-- What to produce --
Your output must hold every entry exactly as written and none of the pictures.

-- Entries supplied --
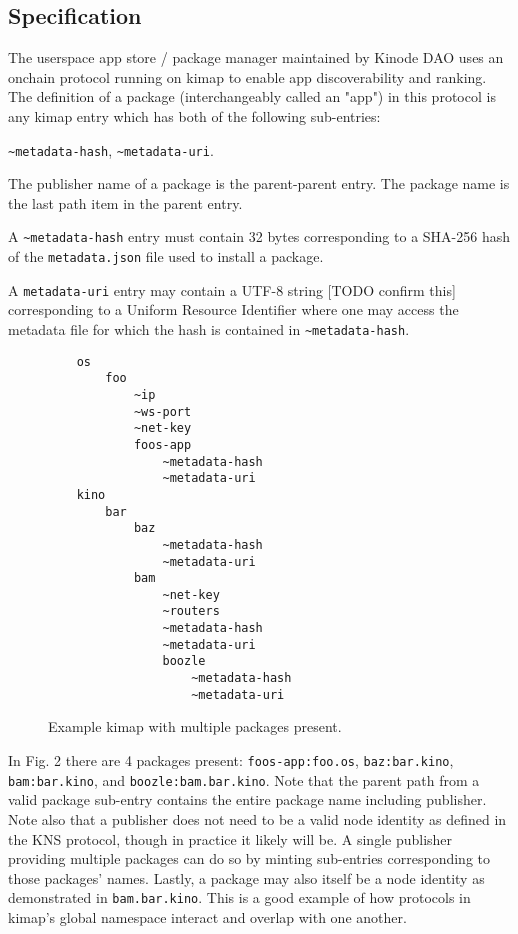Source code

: \documentclass[runningheads]{llncs}
\begin{document}
\subsection{Specification}

The userspace app store / package manager maintained by Kinode DAO uses an onchain protocol running on kimap to enable app discoverability and ranking.
The definition of a package (interchangeably called an "app") in this protocol is any kimap entry which has both of the following sub-entries:

\verb|~metadata-hash|, \verb|~metadata-uri|.

The publisher name of a package is the parent-parent entry.
The package name is the last path item in the parent entry.

A \verb|~metadata-hash| entry must contain 32 bytes corresponding to a SHA-256 hash of the \verb|metadata.json| file used to install a package.

A \verb|metadata-uri| entry may contain a UTF-8 string [TODO confirm this] corresponding to a Uniform Resource Identifier where one may access the metadata file for which the hash is contained in \verb|~metadata-hash|.

\begin{figure}
    \centering
    \begin{lstlisting}
    os
        foo
            ~ip
            ~ws-port
            ~net-key
            foos-app
                ~metadata-hash
                ~metadata-uri
    kino
        bar
            baz
                ~metadata-hash
                ~metadata-uri
            bam
                ~net-key
                ~routers
                ~metadata-hash
                ~metadata-uri
                boozle
                    ~metadata-hash
                    ~metadata-uri
    \end{lstlisting}
    \caption{Example kimap with multiple packages present.}
    \label{fig:example kimap with packages}
\end{figure}

In Fig. 2 there are 4 packages present: \verb|foos-app:foo.os|, \verb|baz:bar.kino|, \verb|bam:bar.kino|, and \verb|boozle:bam.bar.kino|.
Note that the parent path from a valid package sub-entry contains the entire package name including publisher.
Note also that a publisher does not need to be a valid node identity as defined in the KNS protocol, though in practice it likely will be.
A single publisher providing multiple packages can do so by minting sub-entries corresponding to those packages' names.
Lastly, a package may also itself be a node identity as demonstrated in \verb|bam.bar.kino|.
This is a good example of how protocols in kimap's global namespace interact and overlap with one another.
\end{document}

-- Task result --
Source code

: \documentclass[runningheads]{llncs}
\begin{document}
\subsection{Specification}

The userspace app store / package manager maintained by Kinode DAO uses an onchain protocol running on kimap to enable app discoverability and ranking.
The definition of a package (interchangeably called an "app") in this protocol is any kimap entry which has both of the following sub-entries:

\verb|~metadata-hash|, \verb|~metadata-uri|.

The publisher name of a package is the parent-parent entry.
The package name is the last path item in the parent entry.

A \verb|~metadata-hash| entry must contain 32 bytes corresponding to a SHA-256 hash of the \verb|metadata.json| file used to install a package.

A \verb|metadata-uri| entry may contain a UTF-8 string [TODO confirm this] corresponding to a Uniform Resource Identifier where one may access the metadata file for which the hash is contained in \verb|~metadata-hash|.

\begin{figure}
    \centering
    \begin{lstlisting}
    os
        foo
            ~ip
            ~ws-port
            ~net-key
            foos-app
                ~metadata-hash
                ~metadata-uri
    kino
        bar
            baz
                ~metadata-hash
                ~metadata-uri
            bam
                ~net-key
                ~routers
                ~metadata-hash
                ~metadata-uri
                boozle
                    ~metadata-hash
                    ~metadata-uri
    \end{lstlisting}
    \caption{Example kimap with multiple packages present.}
    \label{fig:example kimap with packages}
\end{figure}

In Fig. 2 there are 4 packages present: \verb|foos-app:foo.os|, \verb|baz:bar.kino|, \verb|bam:bar.kino|, and \verb|boozle:bam.bar.kino|.
Note that the parent path from a valid package sub-entry contains the entire package name including publisher.
Note also that a publisher does not need to be a valid node identity as defined in the KNS protocol, though in practice it likely will be.
A single publisher providing multiple packages can do so by minting sub-entries corresponding to those packages' names.
Lastly, a package may also itself be a node identity as demonstrated in \verb|bam.bar.kino|.
This is a good example of how protocols in kimap's global namespace interact and overlap with one another.
\end{document}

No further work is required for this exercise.